(Data provided begins)

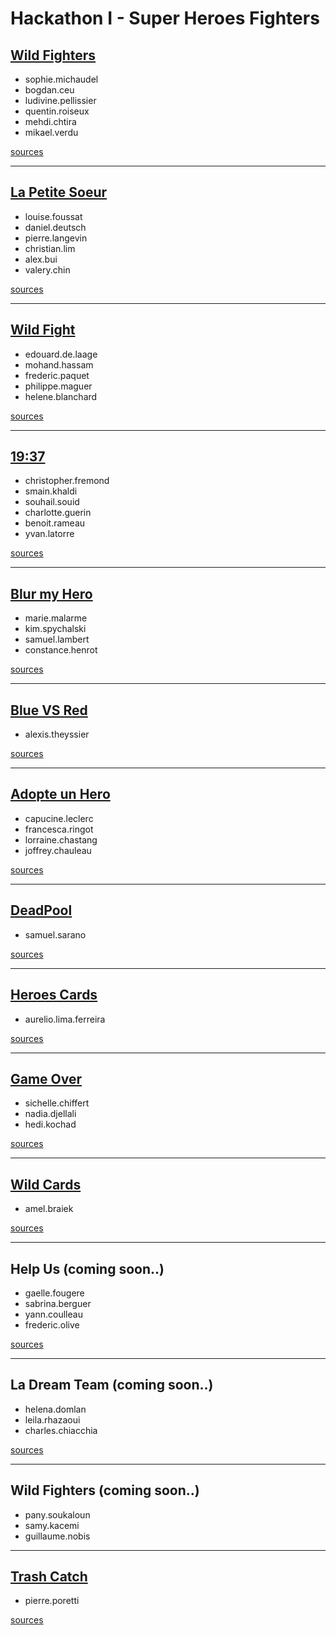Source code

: # Hackathon I - Super Heroes Fighters

## [Wild Fighters](https://hackathon-wild-fighters.github.io/Wild-fighters)

- sophie.michaudel
- bogdan.ceu
- ludivine.pellissier
- quentin.roiseux
- mehdi.chtira
- mikael.verdu

[sources](https://github.com/hackathon-wild-fighters/Wild-fighters)

---

## [La Petite Soeur](http://board-hck1.surge.sh)

- louise.foussat
- daniel.deutsch
- pierre.langevin
- christian.lim
- alex.bui
- valery.chin

[sources](https://github.com/LaPetiteSoeur/BoardGame)

---

## [Wild Fight](https://eddelaage.github.io/wildfight)

- edouard.de.laage
- mohand.hassam
- frederic.paquet
- philippe.maguer
- helene.blanchard

[sources](https://github.com/eddelaage/wildfight)

---

## [19:37](https://frenchris.github.io)

- christopher.fremond
- smain.khaldi
- souhail.souid
- charlotte.guerin
- benoit.rameau
- yvan.latorre

[sources](https://github.com/Frenchris/Frenchris.github.io)

---

## [Blur my Hero](https://mariemalarme.github.io/blurmyhero)

- marie.malarme
- kim.spychalski
- samuel.lambert
- constance.henrot

[sources](https://github.com/MarieMalarme/blurmyhero)

---

## [Blue VS Red](https://atheyssier.github.io/_oui)

- alexis.theyssier

[sources](https://github.com/ATheyssier/_oui)

---

## [Adopte un Hero](https://hackagamers.github.io/adopteUnHeros/client)

- capucine.leclerc
- francesca.ringot
- lorraine.chastang
- joffrey.chauleau

[sources](https://github.com/HackaGamers/adopteUnHeros)

---

## [DeadPool](https://samuelwcs.github.io/DEADPOOL1)

- samuel.sarano

[sources](https://github.com/SamuelWCS/DEADPOOL1)

---

## [Heroes Cards](https://shvan7.github.io/hackatonHeroes)

- aurelio.lima.ferreira

[sources](https://github.com/shvan7/hackatonHeroes)

---

## [Game Over](https://sichelle.github.io/game-over)

- sichelle.chiffert
- nadia.djellali
- hedi.kochad

[sources](https://github.com/Sichelle/game-over)

---

## [Wild Cards](https://kraamel.github.io/Wild-Cards/fight.html)

- amel.braiek

[sources](https://github.com/Kraamel/Wild-Cards)

---

## Help Us (coming soon..)

- gaelle.fougere
- sabrina.berguer
- yann.coulleau
- frederic.olive

[sources](https://github.com/helpushackathon1/help_us)

---

## La Dream Team (coming soon..)

- helena.domlan
- leila.rhazaoui
- charles.chiacchia

[sources](https://github.com/WCS-super-dream-team/Super-Dream-Team)

---

## Wild Fighters (coming soon..)

- pany.soukaloun
- samy.kacemi
- guillaume.nobis

---

## [Trash Catch](https://retrosys.github.io/Trash_Catch/)

- pierre.poretti

[sources](https://github.com/retrosys/Trash_Catch)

(Data provided ends)

# Exercise aim
In the entries above, find the line with "- capucine.leclerc" and the line with "- pierre.poretti", then set down exactly those two and every line between them, nothing else.

# Result of the task
- capucine.leclerc
- francesca.ringot
- lorraine.chastang
- joffrey.chauleau

[sources](https://github.com/HackaGamers/adopteUnHeros)

---

## [DeadPool](https://samuelwcs.github.io/DEADPOOL1)

- samuel.sarano

[sources](https://github.com/SamuelWCS/DEADPOOL1)

---

## [Heroes Cards](https://shvan7.github.io/hackatonHeroes)

- aurelio.lima.ferreira

[sources](https://github.com/shvan7/hackatonHeroes)

---

## [Game Over](https://sichelle.github.io/game-over)

- sichelle.chiffert
- nadia.djellali
- hedi.kochad

[sources](https://github.com/Sichelle/game-over)

---

## [Wild Cards](https://kraamel.github.io/Wild-Cards/fight.html)

- amel.braiek

[sources](https://github.com/Kraamel/Wild-Cards)

---

## Help Us (coming soon..)

- gaelle.fougere
- sabrina.berguer
- yann.coulleau
- frederic.olive

[sources](https://github.com/helpushackathon1/help_us)

---

## La Dream Team (coming soon..)

- helena.domlan
- leila.rhazaoui
- charles.chiacchia

[sources](https://github.com/WCS-super-dream-team/Super-Dream-Team)

---

## Wild Fighters (coming soon..)

- pany.soukaloun
- samy.kacemi
- guillaume.nobis

---

## [Trash Catch](https://retrosys.github.io/Trash_Catch/)

- pierre.poretti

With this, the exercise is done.